**EXERCISE AIM**
Leaving out every picture, copy the lines of the material below exactly, from the line containing "To try out a" through the line containing "# Forward Kinematics".

**DATA SHOWN**

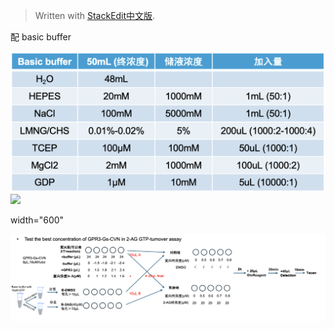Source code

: > Written with [StackEdit中文版](https://stackedit.cn/).


配 basic buffer

<img src="/imgs/2025-04-03/yEsFkQAjMxXMvuKr.png" width="600" alt="Supplementary Table 1"/>

<img src=" /imgs/2025-04-03/ZU073oa6dpX0WlMe. png" >



width="600" 

![输入图片说明](/imgs/2025-04-03/ZU073oa6dpX0WlMe.png)
<!--stackedit_data:
eyJoaXN0b3J5IjpbNTQwNjk2MzYsNDgxNDk2ODAzXX0=
-->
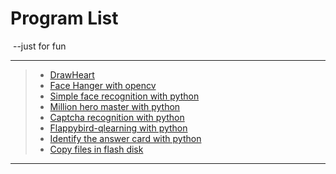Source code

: # Program List

​                                                           --just for fun

---

> * [DrawHeart](/drawheart/drawheart.md)
> * [Face Hanger with opencv](/opencvfacefilter/facefilter.md)
> * [Simple face recognition with python](/facerecognitionpython/facerecognitionpython.md)
> * [Million hero master with python](/millionhero-master/millionheromaster.md)
> * [Captcha recognition with python](/captcharecognitionwithpython/captcharecognitionwithpython.md)
> * [Flappybird-qlearning with python](/flappybirdqlearning/flappybirdqlearning.md)
> * [Identify the answer card with python](/identifyanswercardwithpython/identifyanswercard.md)
> * [Copy files in flash disk](./copyfilesinflashdisk/copyfilesinflashdisk.md)

---

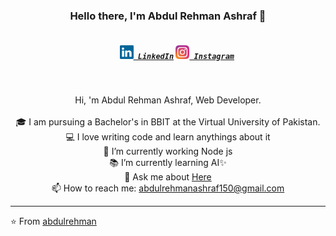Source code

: <h3 align="center">Hello there, I'm Abdul Rehman Ashraf 👋</h3>
<h5 align="center">
  <code>
    <a href="https://www.linkedin.com/in/abdulrehman986" title="LinkedIn"><img width="22" src="https://github.com/abdulrehman986/abdulrehman986/blob/main/images/linkedin.svg"> LinkedIn</a></code>
  <code><a href="https://www.instagram.com/abdulrehmanashraf986" title="Instagram Profile"><img width="22" src="https://github.com/abdulrehman986/abdulrehman986/blob/main/images/instagram.svg"> Instagram</a></code>
</h5>
<br>
<p align="center">
  Hi, 'm Abdul Rehman Ashraf, Web Developer.
  <br>
  <br>
  🎓 I am pursuing a Bachelor's in BBIT at the Virtual University of Pakistan.
  <br>
  💻 I love writing code and learn anythings about it
  <br>
  🔬 I’m currently working Node js
  <br>
  📚 I’m currently learning AI✨
  <br>
  💬 Ask me about <a href="https://github.com/abdulrehman986/abdulrehman986/issues" title="Issues">Here</a>
  <br>
  📫 How to reach me: <a href="mailto: abdulrehmanashraf150@gmail.com">abdulrehmanashraf150@gmail.com</a>
</p>

<hr
<p align = "center">
    ⭐️ From <a href="https://github.com/abdulrehman986">abdulrehman</a>
</p>
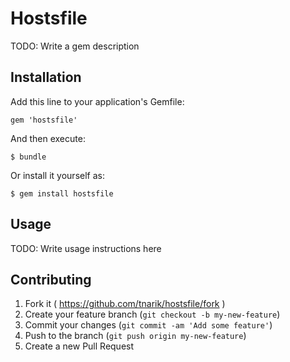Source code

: # Hostsfile

TODO: Write a gem description

## Installation

Add this line to your application's Gemfile:

    gem 'hostsfile'

And then execute:

    $ bundle

Or install it yourself as:

    $ gem install hostsfile

## Usage

TODO: Write usage instructions here

## Contributing

1. Fork it ( https://github.com/tnarik/hostsfile/fork )
2. Create your feature branch (`git checkout -b my-new-feature`)
3. Commit your changes (`git commit -am 'Add some feature'`)
4. Push to the branch (`git push origin my-new-feature`)
5. Create a new Pull Request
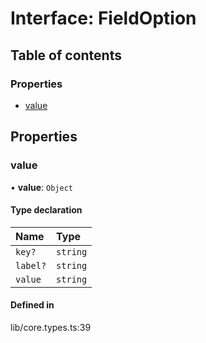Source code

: # Interface: FieldOption

## Table of contents

### Properties

- [value](../wiki/FieldOption#value)

## Properties

### value

• **value**: `Object`

#### Type declaration

| Name | Type |
| :------ | :------ |
| `key?` | `string` |
| `label?` | `string` |
| `value` | `string` |

#### Defined in

lib/core.types.ts:39
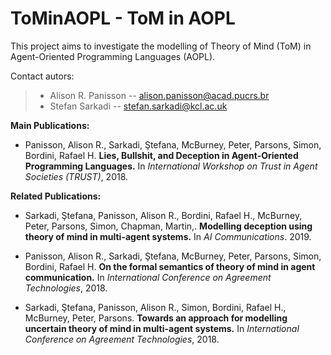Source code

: # ToMinAOPL - ToM in AOPL

This project aims to investigate the modelling of Theory of Mind (ToM) in Agent-Oriented Programming Languages (AOPL).

Contact autors:

> * Alison R. Panisson -- alison.panisson@acad.pucrs.br
> * Stefan Sarkadi -- stefan.sarkadi@kcl.ac.uk

**Main Publications:**

* Panisson, Alison R., Sarkadi, Ştefana, McBurney, Peter, Parsons, Simon, Bordini, Rafael H. **Lies, Bullshit, and Deception in Agent-Oriented Programming Languages.** In *International Workshop on Trust in Agent Societies (TRUST)*, 2018.


**Related Publications:**

*  Sarkadi, Ştefana, Panisson, Alison R., Bordini, Rafael H., McBurney, Peter, Parsons, Simon, Chapman, Martin,. **Modelling deception using theory of mind in multi-agent systems.** In *AI Communications*. 2019.

* Panisson, Alison R., Sarkadi, Ştefana, McBurney, Peter, Parsons, Simon, Bordini, Rafael H. **On the formal semantics of theory of mind in agent communication.** In *International Conference on Agreement Technologies*, 2018.

* Sarkadi, Ştefana, Panisson, Alison R., Simon, Bordini, Rafael H., McBurney, Peter, Parsons. **Towards an approach for modelling uncertain theory of mind in multi-agent systems.** In *International Conference on Agreement Technologies*, 2018.


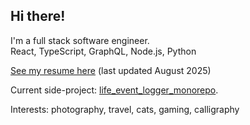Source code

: ## Hi there!

I'm a full stack software engineer.  
React, TypeScript, GraphQL, Node.js, Python

[See my resume here](https://nathanchica.github.io/nathanchica/2025_08_resume.pdf) (last updated August 2025)

Current side-project: [life_event_logger_monorepo](https://github.com/nathanchica/life_event_logger_monorepo).

Interests: photography, travel, cats, gaming, calligraphy
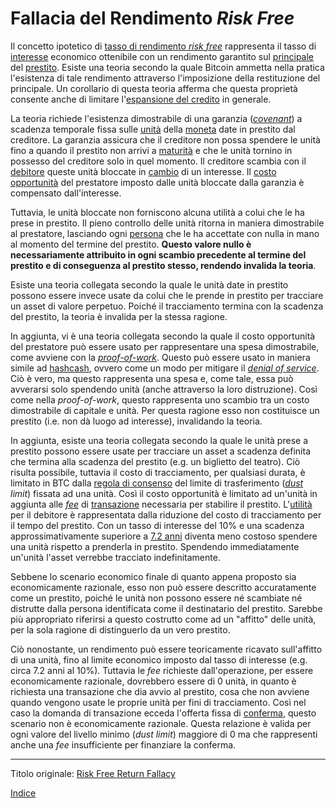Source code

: # Fallacia del Rendimento _Risk Free_



Il concetto ipotetico di [tasso di rendimento _risk free_](https://en.wikipedia.org/wiki/Risk-free_interest_rate) rappresenta il tasso di [interesse](ch101-glossary.md#) economico ottenibile con un rendimento garantito sul [principale](https://www.investopedia.com/terms/p/principal.asp) del [prestito](ch101-glossary.md#dare-in-prestito---investire). Esiste una teoria secondo la quale Bitcoin ammetta nella pratica l'esistenza di tale rendimento attraverso l'imposizione della restituzione del principale. Un corollario di questa teoria afferma che questa proprietà consente anche di limitare l'[espansione del credito](ch046-credit-expansion-fallacy.md) in generale.

La teoria richiede l'esistenza dimostrabile di una garanzia ([_covenant_](https://en.wikipedia.org/wiki/Covenant_(law))) a scadenza temporale fissa sulle [unità](ch101-glossary.md#unità) della [moneta](ch101-glossary.md#moneta) date in prestito dal creditore. La garanzia assicura che il creditore non possa spendere le unità fino a quando il prestito non arrivi a [maturità](https://en.wikipedia.org/wiki/Maturity_(finance)) e che le unità tornino in possesso del creditore solo in quel momento. Il creditore scambia con il [debitore](ch101-glossary.md#prendere-a-prestito) queste unità bloccate in [cambio](ch101-glossary.md#scambio-di-unità) di un interesse. Il [costo opportunità](https://it.wikipedia.org/wiki/Costo_opportunit%C3%A0) del prestatore imposto dalle unità bloccate dalla garanzia è compensato dall'interesse.

Tuttavia, le unità bloccate non forniscono alcuna utilità a colui che le ha prese in prestito. Il pieno controllo delle unità ritorna in maniera dimostrabile al prestatore, lasciando ogni [persona](ch101-glossary.md#persona) che le ha accettate con nulla in mano al momento del termine del prestito. **Questo valore nullo è necessariamente attribuito in ogni scambio precedente al termine del prestito e di conseguenza al prestito stesso, rendendo invalida la teoria**.

Esiste una teoria collegata secondo la quale le unità date in prestito possono essere invece usate da colui che le prende in prestito per tracciare un asset di valore perpetuo. Poiché il tracciamento termina con la scadenza del prestito, la teoria è invalida per la stessa ragione.

In aggiunta, vi è una teoria collegata secondo la quale il costo opportunità del prestatore può essere usato per rappresentare una spesa dimostrabile, come avviene con la [_proof-of-work_](ch101-glossary.md#prova). Questo può essere usato in maniera simile ad [hashcash](https://it.wikipedia.org/wiki/Hashcash), ovvero come un modo per mitigare il [_denial of service_](https://it.wikipedia.org/wiki/Denial_of_service). Ciò è vero, ma questo rappresenta una spesa e, come tale, essa può avverarsi solo spendendo unità (anche attraverso la loro distruzione). Così come nella *proof-of-work*, questo rappresenta uno scambio tra un costo dimostrabile di capitale e unità. Per questa ragione esso non costituisce un prestito (i.e. non dà luogo ad interesse), invalidando la teoria.

In aggiunta, esiste una teoria collegata secondo la quale le unità prese a prestito possono essere usate per tracciare un asset a scadenza definita che termina alla scadenza del prestito (e.g. un biglietto del teatro). Ciò risulta possibile, tuttavia il costo di tracciamento, per qualsiasi durata, è limitato in BTC dalla [regola di consenso](ch101-glossary.md#regola) del limite di trasferimento (_[dust](ch101-glossary.md#dust) limit_) fissata ad una unità. Così il costo opportunità è limitato ad un'unità in aggiunta alle [_fee_](ch101-glossary.md#commissione-di-transazione-fee) di [transazione](ch101-glossary.md#transazione) necessaria per stabilire il prestito. L'[utilità](ch101-glossary.md#ch101-glossary.md#utilità) per il debitore è rappresentata dalla riduzione del costo di tracciamento per il tempo del prestito. Con un tasso di interesse del 10% e una scadenza approssimativamente superiore a [7.2 anni](https://it.wikipedia.org/wiki/Regola_del_72s) diventa meno costoso spendere una unità rispetto a prenderla in prestito. Spendendo immediatamente un'unità l'asset verrebbe tracciato indefinitamente.

Sebbene lo scenario economico finale di quanto appena proposto sia economicamente razionale, esso non può essere descritto accuratamente come un prestito, poiché le unità non possono essere né scambiate né distrutte dalla persona identificata come il destinatario del prestito. Sarebbe più appropriato riferirsi a questo costrutto come ad un "affitto" delle unità, per la sola ragione di distinguerlo da un vero prestito.

Ciò nonostante, un rendimento può essere teoricamente ricavato sull'affitto di una unità, fino al limite economico imposto dal tasso di interesse (e.g. circa 7.2 anni al 10%). Tuttavia le _fee_ richieste dall'operazione, per essere economicamente razionale, dovrebbero essere di 0 unità, in quanto è richiesta una transazione che dia avvio al prestito, cosa che non avviene quando vengono usate le proprie unità per fini di tracciamento. Così nel caso la domanda di transazione ecceda l'offerta fissa di [conferma](ch101-glossary.md#conferma), questo scenario non è economicamente razionale. Questa relazione è valida per ogni valore del livello minimo (_dust limit_) maggiore di 0 ma che rappresenti anche una _fee_ insufficiente per finanziare la conferma.

---------
Titolo originale: [Risk Free Return Fallacy](https://github.com/libbitcoin/libbitcoin-system/wiki/Risk-Free-Return-Fallacy)

[Indice](/README.md)

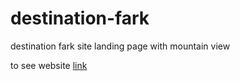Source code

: # destination-fark
destination fark site landing page with mountain view

to see website
<a href="https://wrapfr33kzz.github.io/destination-fark/">link</a>
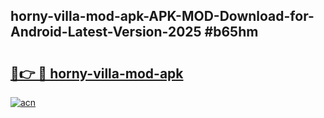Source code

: ## horny-villa-mod-apk-APK-MOD-Download-for-Android-Latest-Version-2025 #b65hm

# <h2><a href="https://andorid.site?title=horny-villa-mod-apk&ref=12M">🔗👉 🔴 horny-villa-mod-apk</a></h2>

[![acn](https://github.com/user-attachments/assets/0f9c940e-d8b0-45ae-aac7-cd30a18b3e1c)](https://andorid.site?title=horny-villa-mod-apk&ref=12M)

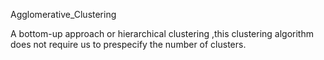 Agglomerative_Clustering

A bottom-up approach or hierarchical  clustering ,this clustering algorithm does not require us to prespecify the number of clusters.
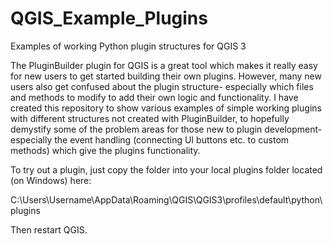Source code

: # QGIS_Example_Plugins
Examples of working Python plugin structures for QGIS 3

The PluginBuilder plugin for QGIS is a great tool which makes it really easy for new users to get started building their own plugins.
However, many new users also get confused about the plugin structure- especially which files and methods to modify to add their own logic and functionality. I have created this repository to show various examples of simple working plugins with different structures not created with PluginBuilder, to hopefully demystify some of the problem areas for those new to plugin development- especially the event handling (connecting UI buttons etc. to custom methods) which give the plugins functionality.

To try out a plugin, just copy the folder into your local plugins folder located (on Windows) here:

C:\Users\Username\AppData\Roaming\QGIS\QGIS3\profiles\default\python\plugins

Then restart QGIS.
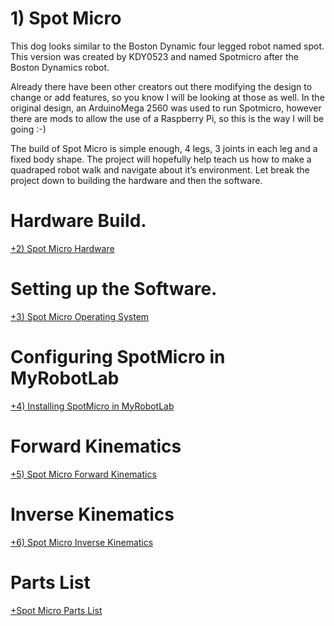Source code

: # 1) Spot Micro
This dog looks similar to the Boston Dynamic four legged robot named spot.
This version was created by KDY0523 and named Spotmicro after the Boston Dynamics robot.

Already there have been other creators out there modifying the design to change or add features, so you know I will be looking at those as well.
In the original design, an ArduinoMega 2560 was used to run Spotmicro, however there are mods to allow the use of a Raspberry Pi, so this is the way I will be going :-)

The build of Spot Micro is simple enough, 4 legs, 3 joints in each leg and a fixed body shape.
The project will hopefully help teach us how to make a quadraped robot walk and navigate about it’s environment.
Let break the project down to building the hardware and then the software.

# Hardware Build.

[+2) Spot Micro Hardware](https://github.com/Cyber-One/SpotMicro_MRL/blob/main/Docs/2_Spot_Micro_Hardware.md) 

# Setting up the Software.

[+3) Spot Micro Operating System](https://github.com/Cyber-One/SpotMicro_MRL/blob/main/Docs/3_Spot_Micro_Operating_System.md) 

# Configuring SpotMicro in MyRobotLab

[+4) Installing SpotMicro in MyRobotLab](https://github.com/Cyber-One/SpotMicro_MRL/blob/main/Docs/4_Installing_SpotMicro_in_MyRobotLab.md) 

# Forward Kinematics

[+5) Spot Micro Forward Kinematics](https://github.com/Cyber-One/SpotMicro_MRL/blob/main/Docs/5_Spot_Micro_Forward_Kinematics.md) 

# Inverse Kinematics

[+6) Spot Micro Inverse Kinematics](https://github.com/Cyber-One/SpotMicro_MRL/blob/main/Docsc/6_Spot_Micro_Inverse_Kinematics.md) 

# Parts List

[+Spot Micro Parts List](https://github.com/Cyber-One/SpotMicro_MRL/blob/main/Docsc/Spot_Micro_Parts_List.md) 

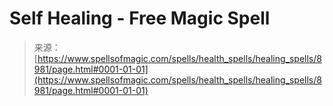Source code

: <!--yml

category: 未分类

date: 2024-06-12 18:44:40

-->

# Self Healing - Free Magic Spell

> 来源：[https://www.spellsofmagic.com/spells/health_spells/healing_spells/8981/page.html#0001-01-01](https://www.spellsofmagic.com/spells/health_spells/healing_spells/8981/page.html#0001-01-01)
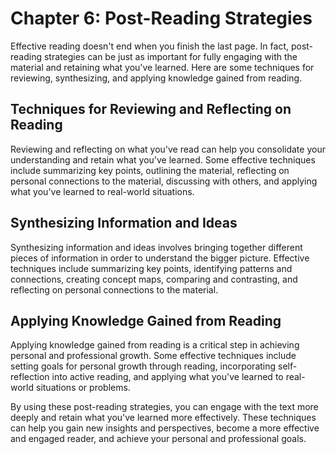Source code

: Chapter 6: Post-Reading Strategies
==================================

Effective reading doesn't end when you finish the last page. In fact, post-reading strategies can be just as important for fully engaging with the material and retaining what you've learned. Here are some techniques for reviewing, synthesizing, and applying knowledge gained from reading.

Techniques for Reviewing and Reflecting on Reading
--------------------------------------------------

Reviewing and reflecting on what you've read can help you consolidate your understanding and retain what you've learned. Some effective techniques include summarizing key points, outlining the material, reflecting on personal connections to the material, discussing with others, and applying what you've learned to real-world situations.

Synthesizing Information and Ideas
----------------------------------

Synthesizing information and ideas involves bringing together different pieces of information in order to understand the bigger picture. Effective techniques include summarizing key points, identifying patterns and connections, creating concept maps, comparing and contrasting, and reflecting on personal connections to the material.

Applying Knowledge Gained from Reading
--------------------------------------

Applying knowledge gained from reading is a critical step in achieving personal and professional growth. Some effective techniques include setting goals for personal growth through reading, incorporating self-reflection into active reading, and applying what you've learned to real-world situations or problems.

By using these post-reading strategies, you can engage with the text more deeply and retain what you've learned more effectively. These techniques can help you gain new insights and perspectives, become a more effective and engaged reader, and achieve your personal and professional goals.
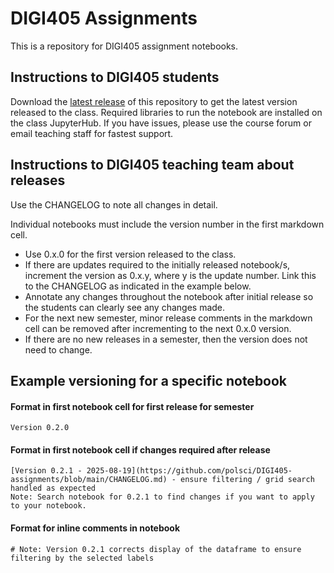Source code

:# DIGI405 Assignments

This is a repository for DIGI405 assignment notebooks. 

## Instructions to DIGI405 students

Download the [latest release](https://github.com/polsci/DIGI405-assignments/releases/latest) of this repository to get the latest version released to the class. Required libraries to run the notebook are installed on the class JupyterHub. If you have issues, please use the course forum or email teaching staff for fastest support.  

## Instructions to DIGI405 teaching team about releases

Use the CHANGELOG to note all changes in detail.  

Individual notebooks must include the version number in the first markdown cell.  

* Use 0.x.0 for the first version released to the class.  
* If there are updates required to the initially released notebook/s, increment the version as 0.x.y, where y is the update number. Link this to the CHANGELOG as indicated in the example below.   
* Annotate any changes throughout the notebook after initial release so the students can clearly see any changes made. 
* For the next new semester, minor release comments in the markdown cell can be removed after incrementing to the next 0.x.0 version. 
* If there are no new releases in a semester, then the version does not need to change. 

## Example versioning for a specific notebook

#### Format in first notebook cell for first release for semester

    Version 0.2.0 

#### Format in first notebook cell if changes required after release

    [Version 0.2.1 - 2025-08-19](https://github.com/polsci/DIGI405-assignments/blob/main/CHANGELOG.md) - ensure filtering / grid search handled as expected   
    Note: Search notebook for 0.2.1 to find changes if you want to apply to your notebook. 
    
#### Format for inline comments in notebook

    # Note: Version 0.2.1 corrects display of the dataframe to ensure filtering by the selected labels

**RESPONSE FOR THIS EXERCISE**
To try out a plugin, just copy the folder into your local plugins folder located (on Windows) here:

C:\Users\Username\AppData\Roaming\QGIS\QGIS3\profiles\default\python\plugins

Then restart QGIS.
Source code

: # 1) Spot Micro
This dog looks similar to the Boston Dynamic four legged robot named spot.
This version was created by KDY0523 and named Spotmicro after the Boston Dynamics robot.

Already there have been other creators out there modifying the design to change or add features, so you know I will be looking at those as well.
In the original design, an ArduinoMega 2560 was used to run Spotmicro, however there are mods to allow the use of a Raspberry Pi, so this is the way I will be going :-)

The build of Spot Micro is simple enough, 4 legs, 3 joints in each leg and a fixed body shape.
The project will hopefully help teach us how to make a quadraped robot walk and navigate about it’s environment.
Let break the project down to building the hardware and then the software.

# Hardware Build.

[+2) Spot Micro Hardware](https://github.com/Cyber-One/SpotMicro_MRL/blob/main/Docs/2_Spot_Micro_Hardware.md) 

# Setting up the Software.

[+3) Spot Micro Operating System](https://github.com/Cyber-One/SpotMicro_MRL/blob/main/Docs/3_Spot_Micro_Operating_System.md) 

# Configuring SpotMicro in MyRobotLab

[+4) Installing SpotMicro in MyRobotLab](https://github.com/Cyber-One/SpotMicro_MRL/blob/main/Docs/4_Installing_SpotMicro_in_MyRobotLab.md) 

# Forward Kinematics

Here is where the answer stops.